What the exercise asks:
Write out the entries below exactly, but only from the line containing "### 4. Load Balancer Health Check Failures" through the line containing "1st—_ [remove fear](../spells_dir/removeFear#_remove-fear)_;", and without the pictures.

The data START

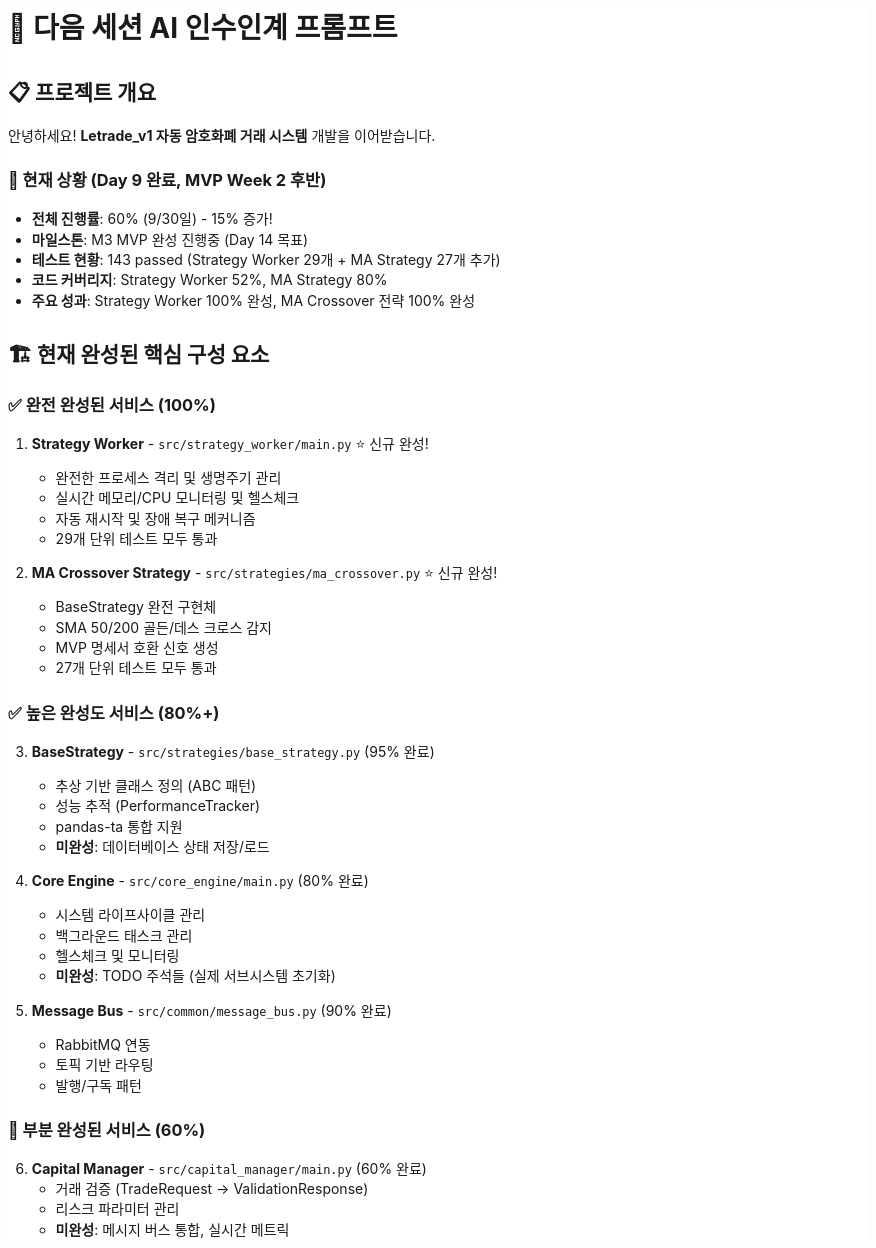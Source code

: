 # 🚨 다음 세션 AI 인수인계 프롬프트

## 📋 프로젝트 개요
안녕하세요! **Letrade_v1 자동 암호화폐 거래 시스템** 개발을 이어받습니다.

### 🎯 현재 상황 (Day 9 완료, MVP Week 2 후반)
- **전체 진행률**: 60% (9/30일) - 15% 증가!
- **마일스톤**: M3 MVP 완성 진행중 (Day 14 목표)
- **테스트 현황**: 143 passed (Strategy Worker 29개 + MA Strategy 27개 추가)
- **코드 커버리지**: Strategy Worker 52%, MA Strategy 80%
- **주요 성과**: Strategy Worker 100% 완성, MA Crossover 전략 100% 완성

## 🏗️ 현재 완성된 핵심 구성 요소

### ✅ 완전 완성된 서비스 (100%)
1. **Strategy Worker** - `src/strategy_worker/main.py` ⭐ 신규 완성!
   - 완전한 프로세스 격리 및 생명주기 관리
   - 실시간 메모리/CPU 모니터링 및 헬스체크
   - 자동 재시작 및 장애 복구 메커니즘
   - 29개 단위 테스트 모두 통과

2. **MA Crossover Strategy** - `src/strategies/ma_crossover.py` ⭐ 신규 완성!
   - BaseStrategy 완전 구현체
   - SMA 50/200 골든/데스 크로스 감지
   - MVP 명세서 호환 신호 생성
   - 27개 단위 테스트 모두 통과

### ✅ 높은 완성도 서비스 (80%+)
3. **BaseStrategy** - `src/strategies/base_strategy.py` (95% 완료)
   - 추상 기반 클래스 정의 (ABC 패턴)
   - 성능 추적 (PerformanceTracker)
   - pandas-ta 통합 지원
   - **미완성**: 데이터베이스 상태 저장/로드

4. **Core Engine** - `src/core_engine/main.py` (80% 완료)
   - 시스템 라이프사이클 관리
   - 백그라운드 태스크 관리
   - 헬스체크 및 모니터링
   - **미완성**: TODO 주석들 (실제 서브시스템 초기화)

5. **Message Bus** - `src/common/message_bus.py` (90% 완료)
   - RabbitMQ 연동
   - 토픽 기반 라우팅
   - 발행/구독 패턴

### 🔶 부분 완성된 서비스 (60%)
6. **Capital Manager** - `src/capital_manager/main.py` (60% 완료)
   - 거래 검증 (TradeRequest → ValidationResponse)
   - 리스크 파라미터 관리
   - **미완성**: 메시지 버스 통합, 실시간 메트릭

The data END
The data START

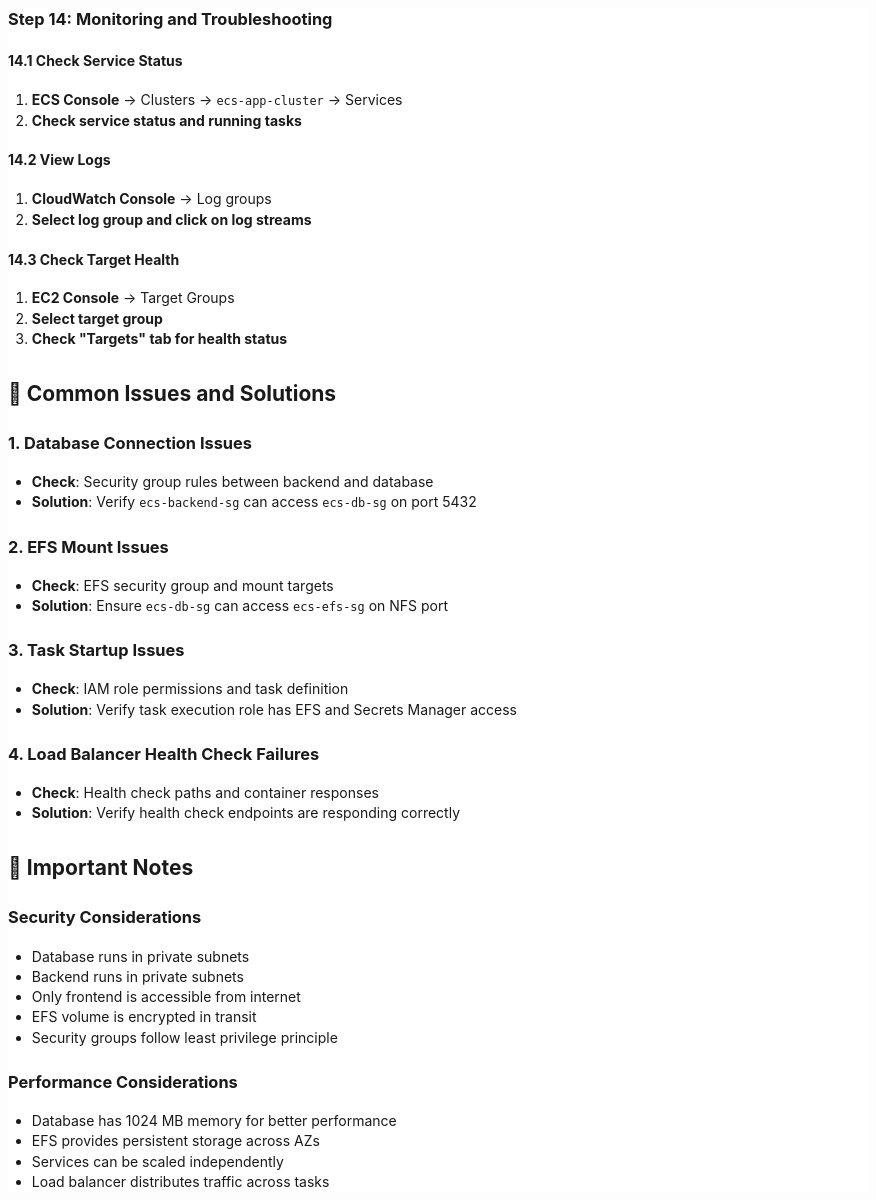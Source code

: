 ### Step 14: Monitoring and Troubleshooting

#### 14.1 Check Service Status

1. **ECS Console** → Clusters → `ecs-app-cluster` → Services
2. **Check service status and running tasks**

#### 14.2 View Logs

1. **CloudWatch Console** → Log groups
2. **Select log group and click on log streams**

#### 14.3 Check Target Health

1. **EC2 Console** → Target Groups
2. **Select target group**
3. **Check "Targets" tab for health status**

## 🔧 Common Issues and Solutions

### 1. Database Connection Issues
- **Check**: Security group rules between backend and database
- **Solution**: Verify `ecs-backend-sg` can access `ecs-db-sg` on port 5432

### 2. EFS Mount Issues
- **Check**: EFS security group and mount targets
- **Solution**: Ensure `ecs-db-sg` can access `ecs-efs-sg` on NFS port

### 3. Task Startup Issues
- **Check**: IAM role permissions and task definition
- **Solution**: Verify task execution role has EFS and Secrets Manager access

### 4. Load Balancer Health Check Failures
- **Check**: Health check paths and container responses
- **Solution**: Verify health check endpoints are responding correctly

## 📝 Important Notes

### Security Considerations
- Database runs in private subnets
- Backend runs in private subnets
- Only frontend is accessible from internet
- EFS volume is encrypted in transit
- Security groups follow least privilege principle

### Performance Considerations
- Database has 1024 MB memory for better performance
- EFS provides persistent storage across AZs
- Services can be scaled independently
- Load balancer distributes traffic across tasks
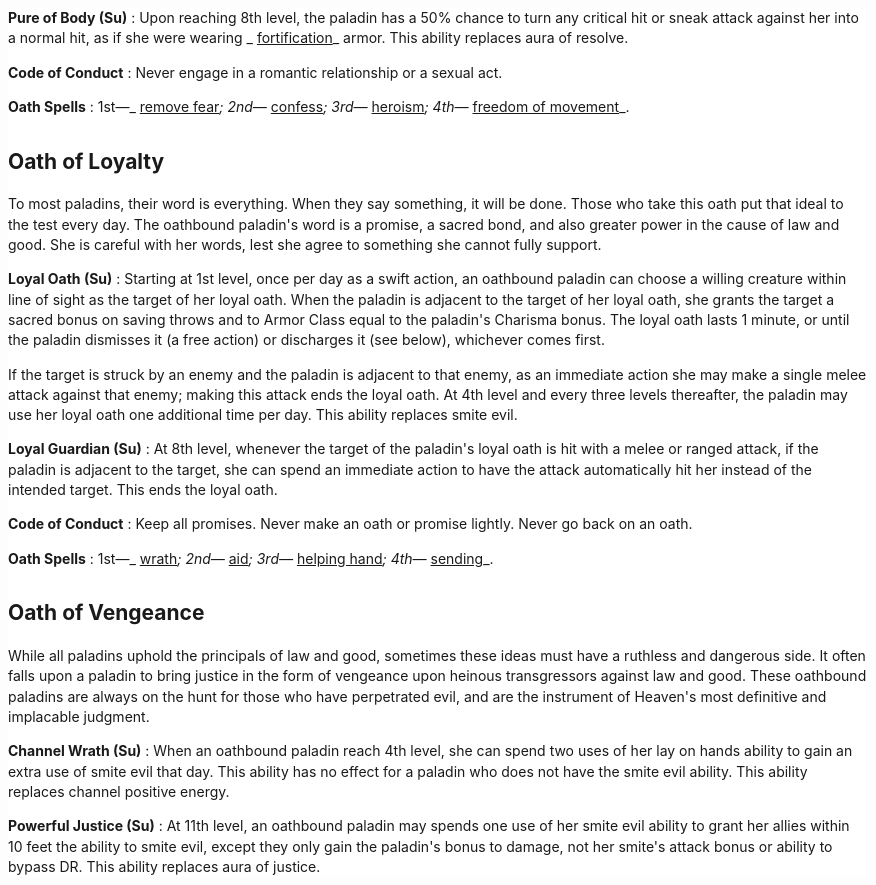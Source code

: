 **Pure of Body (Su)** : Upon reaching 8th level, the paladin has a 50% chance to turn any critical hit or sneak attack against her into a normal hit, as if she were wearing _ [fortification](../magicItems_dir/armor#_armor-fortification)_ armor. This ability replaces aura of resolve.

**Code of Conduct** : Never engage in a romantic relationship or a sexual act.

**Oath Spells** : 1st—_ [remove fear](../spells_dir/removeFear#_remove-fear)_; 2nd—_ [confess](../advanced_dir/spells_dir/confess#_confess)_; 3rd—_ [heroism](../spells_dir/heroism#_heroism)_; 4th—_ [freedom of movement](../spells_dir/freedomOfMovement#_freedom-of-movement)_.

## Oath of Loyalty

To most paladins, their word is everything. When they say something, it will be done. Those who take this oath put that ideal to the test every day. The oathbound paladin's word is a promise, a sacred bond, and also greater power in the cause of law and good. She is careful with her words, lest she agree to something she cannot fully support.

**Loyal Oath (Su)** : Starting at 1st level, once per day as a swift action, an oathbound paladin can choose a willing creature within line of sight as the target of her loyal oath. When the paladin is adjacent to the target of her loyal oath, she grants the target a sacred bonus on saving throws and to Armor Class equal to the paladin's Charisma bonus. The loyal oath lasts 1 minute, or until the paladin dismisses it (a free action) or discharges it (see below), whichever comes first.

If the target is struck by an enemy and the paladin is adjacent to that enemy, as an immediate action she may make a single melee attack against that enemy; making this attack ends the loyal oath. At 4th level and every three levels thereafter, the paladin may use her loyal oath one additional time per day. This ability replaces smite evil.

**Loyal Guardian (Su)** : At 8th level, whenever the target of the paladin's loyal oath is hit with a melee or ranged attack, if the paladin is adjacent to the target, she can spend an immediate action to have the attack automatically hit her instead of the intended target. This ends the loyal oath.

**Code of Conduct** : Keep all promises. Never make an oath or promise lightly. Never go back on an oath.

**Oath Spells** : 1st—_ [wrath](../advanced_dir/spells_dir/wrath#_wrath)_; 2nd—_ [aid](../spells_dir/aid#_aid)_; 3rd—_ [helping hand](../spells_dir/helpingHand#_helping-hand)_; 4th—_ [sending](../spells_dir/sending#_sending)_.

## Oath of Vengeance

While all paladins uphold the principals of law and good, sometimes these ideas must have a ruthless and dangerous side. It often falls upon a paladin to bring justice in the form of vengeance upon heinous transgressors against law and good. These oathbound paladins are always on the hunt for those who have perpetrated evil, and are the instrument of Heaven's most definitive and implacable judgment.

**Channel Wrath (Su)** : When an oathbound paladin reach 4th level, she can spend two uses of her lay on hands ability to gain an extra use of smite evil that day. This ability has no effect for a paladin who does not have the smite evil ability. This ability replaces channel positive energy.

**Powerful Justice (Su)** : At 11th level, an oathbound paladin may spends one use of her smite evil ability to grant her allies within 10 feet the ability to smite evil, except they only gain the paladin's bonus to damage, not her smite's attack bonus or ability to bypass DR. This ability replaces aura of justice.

The data END
The data START

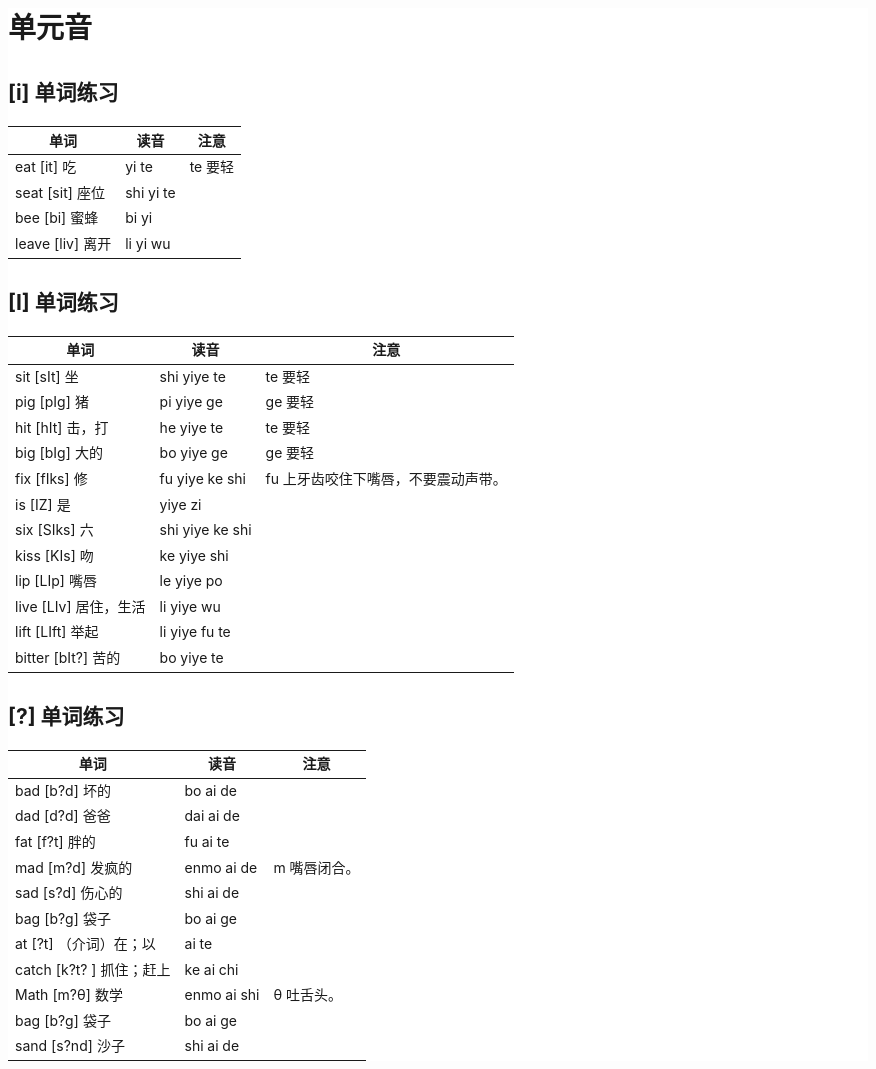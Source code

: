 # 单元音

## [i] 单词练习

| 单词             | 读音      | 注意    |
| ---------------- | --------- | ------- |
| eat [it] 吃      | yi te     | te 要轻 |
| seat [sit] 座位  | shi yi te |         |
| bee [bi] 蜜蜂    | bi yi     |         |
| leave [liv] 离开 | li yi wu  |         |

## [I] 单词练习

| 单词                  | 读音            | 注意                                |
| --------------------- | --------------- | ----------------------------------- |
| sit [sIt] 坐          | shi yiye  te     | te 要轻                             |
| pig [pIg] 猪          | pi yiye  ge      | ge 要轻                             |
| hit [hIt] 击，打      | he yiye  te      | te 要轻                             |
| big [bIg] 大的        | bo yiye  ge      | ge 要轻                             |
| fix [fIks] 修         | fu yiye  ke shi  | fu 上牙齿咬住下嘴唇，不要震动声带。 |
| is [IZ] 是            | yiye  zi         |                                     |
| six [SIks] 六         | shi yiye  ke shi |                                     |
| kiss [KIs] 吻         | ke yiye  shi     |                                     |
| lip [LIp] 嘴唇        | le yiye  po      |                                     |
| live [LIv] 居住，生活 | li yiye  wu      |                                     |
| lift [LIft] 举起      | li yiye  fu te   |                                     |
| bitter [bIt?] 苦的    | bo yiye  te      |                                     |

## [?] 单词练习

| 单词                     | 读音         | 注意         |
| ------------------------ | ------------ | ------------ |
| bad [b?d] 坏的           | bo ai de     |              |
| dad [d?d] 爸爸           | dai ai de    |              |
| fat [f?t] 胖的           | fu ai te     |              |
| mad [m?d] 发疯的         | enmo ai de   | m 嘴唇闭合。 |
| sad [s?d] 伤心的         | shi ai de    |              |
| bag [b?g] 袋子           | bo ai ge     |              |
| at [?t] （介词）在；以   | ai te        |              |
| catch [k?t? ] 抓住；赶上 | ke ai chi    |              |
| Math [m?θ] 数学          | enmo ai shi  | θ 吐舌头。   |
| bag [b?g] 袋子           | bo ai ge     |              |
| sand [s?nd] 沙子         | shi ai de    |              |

The data END

Solution to this problem:
### 4. Load Balancer Health Check Failures
- **Check**: Health check paths and container responses
- **Solution**: Verify health check endpoints are responding correctly

## 📝 Important Notes

### Security Considerations
- Database runs in private subnets
- Backend runs in private subnets
- Only frontend is accessible from internet
- EFS volume is encrypted in transit
- Security groups follow least privilege principle

### Performance Considerations
- Database has 1024 MB memory for better performance
- EFS provides persistent storage across AZs
- Services can be scaled independently
- Load balancer distributes traffic across tasks
Source code

: **Pure of Body (Su)** : Upon reaching 8th level, the paladin has a 50% chance to turn any critical hit or sneak attack against her into a normal hit, as if she were wearing _ [fortification](../magicItems_dir/armor#_armor-fortification)_ armor. This ability replaces aura of resolve.

**Code of Conduct** : Never engage in a romantic relationship or a sexual act.

**Oath Spells** : 1st—_ [remove fear](../spells_dir/removeFear#_remove-fear)_; 2nd—_ [confess](../advanced_dir/spells_dir/confess#_confess)_; 3rd—_ [heroism](../spells_dir/heroism#_heroism)_; 4th—_ [freedom of movement](../spells_dir/freedomOfMovement#_freedom-of-movement)_.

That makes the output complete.